MMON slaves spinning

From: De DBA <dedba_at_tpg.com.au>
Date: Fri, 29 Nov 2013 12:09:00 +1000
Message-ID: <5297F73C.4010402_at_tpg.com.au>



G'day

Oracle 11.2.0.3 with Oct13 CPU, on RHEL 6

We have 2 servers: one runs just one instance - Production - with Memory_Target = 4G and Memory_Max_Target = 25G. The other server has 7 instances: an Active DG standby database (Memory_target = 2G, no Memory_Max_Target set) and 6 staging databases, each with Memory_Target = 4GB and Memory_Max_Target = 8GB. Both servers have 64GB of physical RAM installed, and 30G of swap available. Top shows that no swap is in use on either.

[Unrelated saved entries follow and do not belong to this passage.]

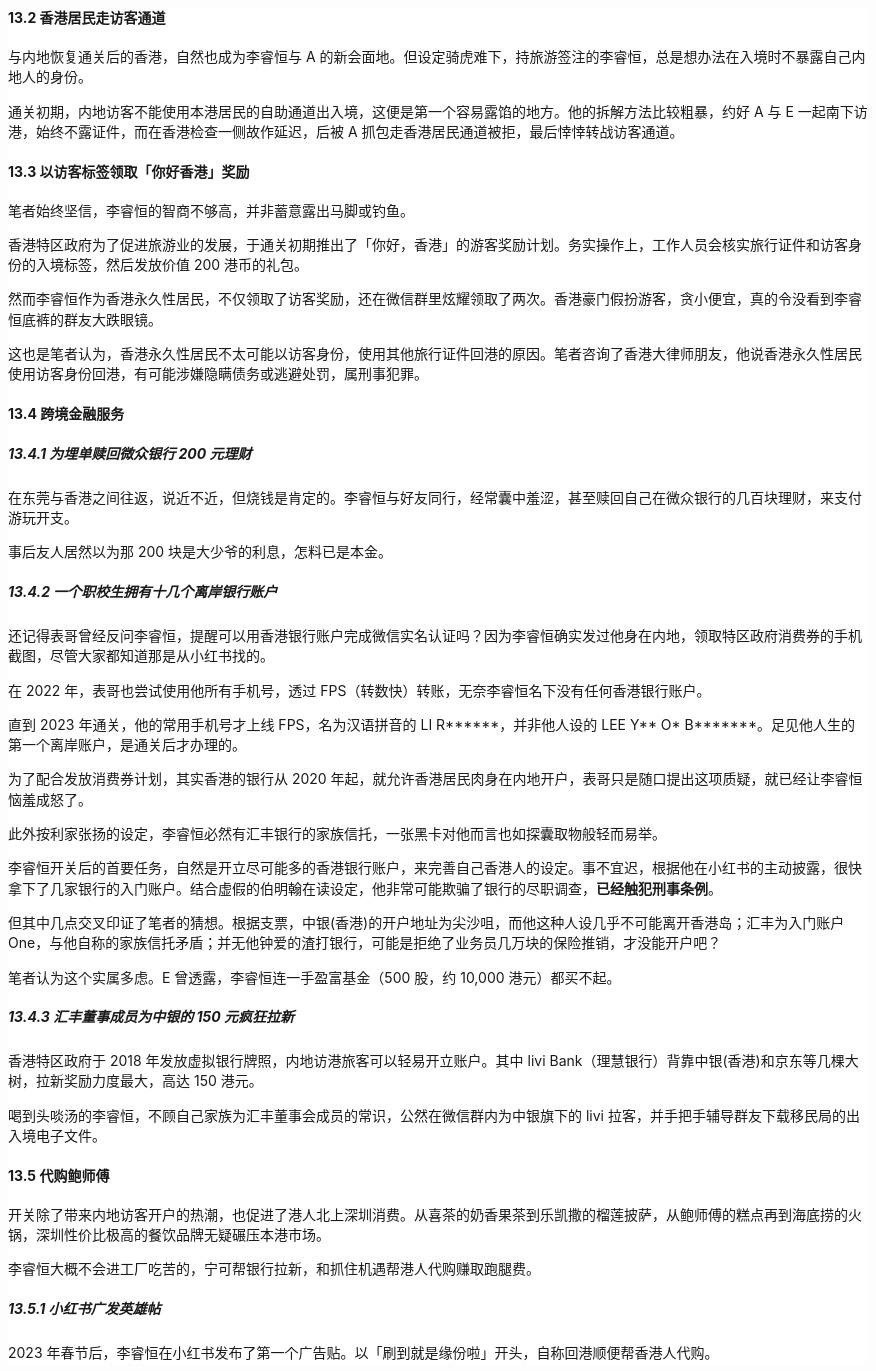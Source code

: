 #### 13.2 香港居民走访客通道

与内地恢复通关后的香港，自然也成为李睿恒与 A 的新会面地。但设定骑虎难下，持旅游签注的李睿恒，总是想办法在入境时不暴露自己内地人的身份。

通关初期，内地访客不能使用本港居民的自助通道出入境，这便是第一个容易露馅的地方。他的拆解方法比较粗暴，约好 A 与 E 一起南下访港，始终不露证件，而在香港检查一侧故作延迟，后被 A 抓包走香港居民通道被拒，最后悻悻转战访客通道。

#### 13.3 以访客标签领取「你好香港」奖励

笔者始终坚信，李睿恒的智商不够高，并非蓄意露出马脚或钓鱼。

香港特区政府为了促进旅游业的发展，于通关初期推出了「你好，香港」的游客奖励计划。务实操作上，工作人员会核实旅行证件和访客身份的入境标签，然后发放价值 200 港币的礼包。

然而李睿恒作为香港永久性居民，不仅领取了访客奖励，还在微信群里炫耀领取了两次。香港豪门假扮游客，贪小便宜，真的令没看到李睿恒底裤的群友大跌眼镜。

这也是笔者认为，香港永久性居民不太可能以访客身份，使用其他旅行证件回港的原因。笔者咨询了香港大律师朋友，他说香港永久性居民使用访客身份回港，有可能涉嫌隐瞒债务或逃避处罚，属刑事犯罪。

#### 13.4 跨境金融服务

##### 13.4.1 为埋单赎回微众银行 200 元理财

在东莞与香港之间往返，说近不近，但烧钱是肯定的。李睿恒与好友同行，经常囊中羞涩，甚至赎回自己在微众银行的几百块理财，来支付游玩开支。

事后友人居然以为那 200 块是大少爷的利息，怎料已是本金。

##### 13.4.2 一个职校生拥有十几个离岸银行账户

还记得表哥曾经反问李睿恒，提醒可以用香港银行账户完成微信实名认证吗？因为李睿恒确实发过他身在内地，领取特区政府消费券的手机截图，尽管大家都知道那是从小红书找的。

在 2022 年，表哥也尝试使用他所有手机号，透过 FPS（转数快）转账，无奈李睿恒名下没有任何香港银行账户。

直到 2023 年通关，他的常用手机号才上线 FPS，名为汉语拼音的 LI R\*\*\*\*\*\*，并非他人设的 LEE Y\*\* O\* B\*\*\*\*\*\*\*。足见他人生的第一个离岸账户，是通关后才办理的。

为了配合发放消费券计划，其实香港的银行从 2020 年起，就允许香港居民肉身在内地开户，表哥只是随口提出这项质疑，就已经让李睿恒恼羞成怒了。

此外按利家张扬的设定，李睿恒必然有汇丰银行的家族信托，一张黑卡对他而言也如探囊取物般轻而易举。

李睿恒开关后的首要任务，自然是开立尽可能多的香港银行账户，来完善自己香港人的设定。事不宜迟，根据他在小红书的主动披露，很快拿下了几家银行的入门账户。结合虚假的伯明翰在读设定，他非常可能欺骗了银行的尽职调查，**已经触犯刑事条例**。

但其中几点交叉印证了笔者的猜想。根据支票，中银(香港)的开户地址为尖沙咀，而他这种人设几乎不可能离开香港岛；汇丰为入门账户 One，与他自称的家族信托矛盾；并无他钟爱的渣打银行，可能是拒绝了业务员几万块的保险推销，才没能开户吧？

笔者认为这个实属多虑。E 曾透露，李睿恒连一手盈富基金（500 股，约 10,000 港元）都买不起。

##### 13.4.3 汇丰董事成员为中银的 150 元疯狂拉新

香港特区政府于 2018 年发放虚拟银行牌照，内地访港旅客可以轻易开立账户。其中 livi Bank（理慧银行）背靠中银(香港)和京东等几棵大树，拉新奖励力度最大，高达 150 港元。

喝到头啖汤的李睿恒，不顾自己家族为汇丰董事会成员的常识，公然在微信群内为中银旗下的 livi 拉客，并手把手辅导群友下载移民局的出入境电子文件。

#### 13.5 代购鲍师傅

开关除了带来内地访客开户的热潮，也促进了港人北上深圳消费。从喜茶的奶香果茶到乐凯撒的榴莲披萨，从鲍师傅的糕点再到海底捞的火锅，深圳性价比极高的餐饮品牌无疑碾压本港市场。

李睿恒大概不会进工厂吃苦的，宁可帮银行拉新，和抓住机遇帮港人代购赚取跑腿费。

##### 13.5.1 小红书广发英雄帖

2023 年春节后，李睿恒在小红书发布了第一个广告贴。以「刷到就是缘份啦」开头，自称回港顺便帮香港人代购。
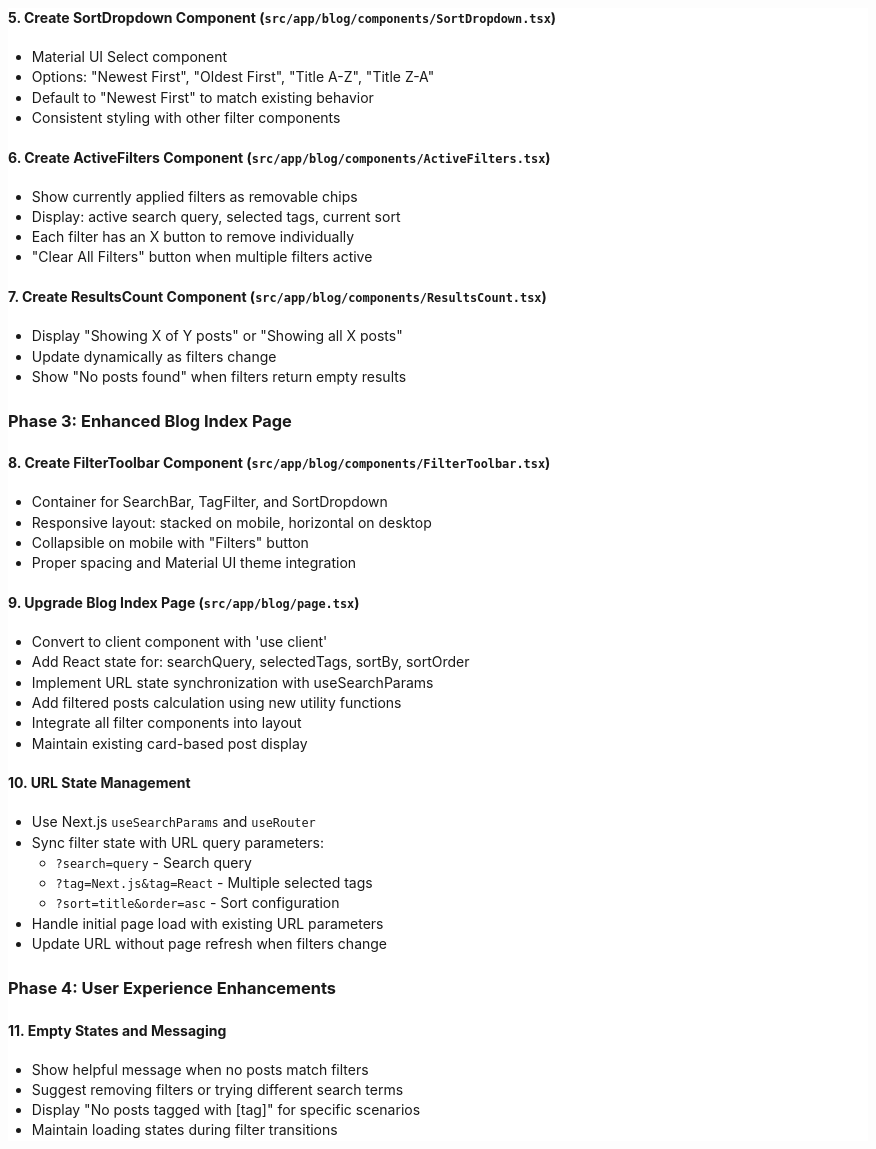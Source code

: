 #### 5. Create SortDropdown Component (`src/app/blog/components/SortDropdown.tsx`)
- Material UI Select component
- Options: "Newest First", "Oldest First", "Title A-Z", "Title Z-A"
- Default to "Newest First" to match existing behavior
- Consistent styling with other filter components

#### 6. Create ActiveFilters Component (`src/app/blog/components/ActiveFilters.tsx`)
- Show currently applied filters as removable chips
- Display: active search query, selected tags, current sort
- Each filter has an X button to remove individually
- "Clear All Filters" button when multiple filters active

#### 7. Create ResultsCount Component (`src/app/blog/components/ResultsCount.tsx`)
- Display "Showing X of Y posts" or "Showing all X posts"
- Update dynamically as filters change
- Show "No posts found" when filters return empty results

### Phase 3: Enhanced Blog Index Page

#### 8. Create FilterToolbar Component (`src/app/blog/components/FilterToolbar.tsx`)
- Container for SearchBar, TagFilter, and SortDropdown
- Responsive layout: stacked on mobile, horizontal on desktop
- Collapsible on mobile with "Filters" button
- Proper spacing and Material UI theme integration

#### 9. Upgrade Blog Index Page (`src/app/blog/page.tsx`)
- Convert to client component with 'use client'
- Add React state for: searchQuery, selectedTags, sortBy, sortOrder
- Implement URL state synchronization with useSearchParams
- Add filtered posts calculation using new utility functions
- Integrate all filter components into layout
- Maintain existing card-based post display

#### 10. URL State Management
- Use Next.js `useSearchParams` and `useRouter`
- Sync filter state with URL query parameters:
  - `?search=query` - Search query
  - `?tag=Next.js&tag=React` - Multiple selected tags
  - `?sort=title&order=asc` - Sort configuration
- Handle initial page load with existing URL parameters
- Update URL without page refresh when filters change

### Phase 4: User Experience Enhancements

#### 11. Empty States and Messaging
- Show helpful message when no posts match filters
- Suggest removing filters or trying different search terms
- Display "No posts tagged with [tag]" for specific scenarios
- Maintain loading states during filter transitions
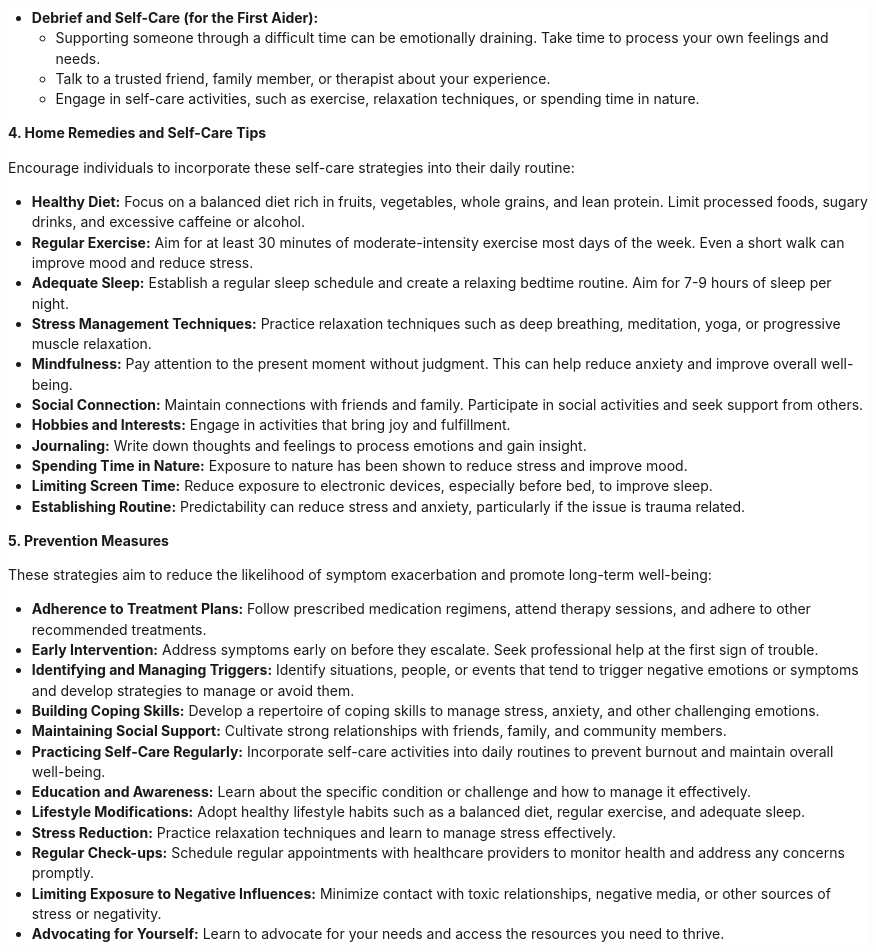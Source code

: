 *   **Debrief and Self-Care (for the First Aider):**
    *   Supporting someone through a difficult time can be emotionally draining.  Take time to process your own feelings and needs.
    *   Talk to a trusted friend, family member, or therapist about your experience.
    *   Engage in self-care activities, such as exercise, relaxation techniques, or spending time in nature.

**4. Home Remedies and Self-Care Tips**

Encourage individuals to incorporate these self-care strategies into their daily routine:

*   **Healthy Diet:** Focus on a balanced diet rich in fruits, vegetables, whole grains, and lean protein. Limit processed foods, sugary drinks, and excessive caffeine or alcohol.
*   **Regular Exercise:** Aim for at least 30 minutes of moderate-intensity exercise most days of the week. Even a short walk can improve mood and reduce stress.
*   **Adequate Sleep:** Establish a regular sleep schedule and create a relaxing bedtime routine. Aim for 7-9 hours of sleep per night.
*   **Stress Management Techniques:** Practice relaxation techniques such as deep breathing, meditation, yoga, or progressive muscle relaxation.
*   **Mindfulness:** Pay attention to the present moment without judgment. This can help reduce anxiety and improve overall well-being.
*   **Social Connection:** Maintain connections with friends and family. Participate in social activities and seek support from others.
*   **Hobbies and Interests:** Engage in activities that bring joy and fulfillment.
*   **Journaling:** Write down thoughts and feelings to process emotions and gain insight.
*   **Spending Time in Nature:** Exposure to nature has been shown to reduce stress and improve mood.
*   **Limiting Screen Time:** Reduce exposure to electronic devices, especially before bed, to improve sleep.
*   **Establishing Routine:** Predictability can reduce stress and anxiety, particularly if the issue is trauma related.

**5. Prevention Measures**

These strategies aim to reduce the likelihood of symptom exacerbation and promote long-term well-being:

*   **Adherence to Treatment Plans:** Follow prescribed medication regimens, attend therapy sessions, and adhere to other recommended treatments.
*   **Early Intervention:** Address symptoms early on before they escalate. Seek professional help at the first sign of trouble.
*   **Identifying and Managing Triggers:** Identify situations, people, or events that tend to trigger negative emotions or symptoms and develop strategies to manage or avoid them.
*   **Building Coping Skills:** Develop a repertoire of coping skills to manage stress, anxiety, and other challenging emotions.
*   **Maintaining Social Support:** Cultivate strong relationships with friends, family, and community members.
*   **Practicing Self-Care Regularly:** Incorporate self-care activities into daily routines to prevent burnout and maintain overall well-being.
*   **Education and Awareness:** Learn about the specific condition or challenge and how to manage it effectively.
*   **Lifestyle Modifications:** Adopt healthy lifestyle habits such as a balanced diet, regular exercise, and adequate sleep.
*   **Stress Reduction:** Practice relaxation techniques and learn to manage stress effectively.
*   **Regular Check-ups:** Schedule regular appointments with healthcare providers to monitor health and address any concerns promptly.
*   **Limiting Exposure to Negative Influences:** Minimize contact with toxic relationships, negative media, or other sources of stress or negativity.
*   **Advocating for Yourself:** Learn to advocate for your needs and access the resources you need to thrive.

All databases are identical - the staging databases are regularly re-created from the standby database using RMAN DUPLICATE. Each database is accessed by the same set of web applications (excluding the standby database, obviously). Modifications made in the staging applications are migrated to the production environment after testing and approval. TDE is used in every database.

There is also a matching (and underused) set of development databases, which are created identically to the staging databases, via an intermediary where sensitive data is masked.

Four of the staging databases all suffer from time to time from a spinning MMON slave (usually M000), which may or may not block the Library Cache Mutex. When it does, no more sessions can log on and the database for all intends and purposes is down. The 2 staging databases that do not suffer this problem are recreated (and therefore restarted) daily. No other database suffers from this problem, even though all databases are identical, both in contents as well as configuration.

As the production database is part of a critical 24/7 environment the fear is that this eventually will also hit the production environment and cause large losses...

The spinning slave process is still alive and a system state dump of the spinning situation shows nothing out of the ordinary (except long lists of blocked processes when the mutex is locked). We tried the following:

  • flush the Shared Pool - this provided only temporary relief (a few minutes)
  • kill MMON and its slaves on the OS level (pkill -9 ora_mmon_stgx; <etc>) Immediately after a new mmon process was started, a slave spawned and started spinning
  • bounce the instance - this provides some relief, hours and even sometimes days.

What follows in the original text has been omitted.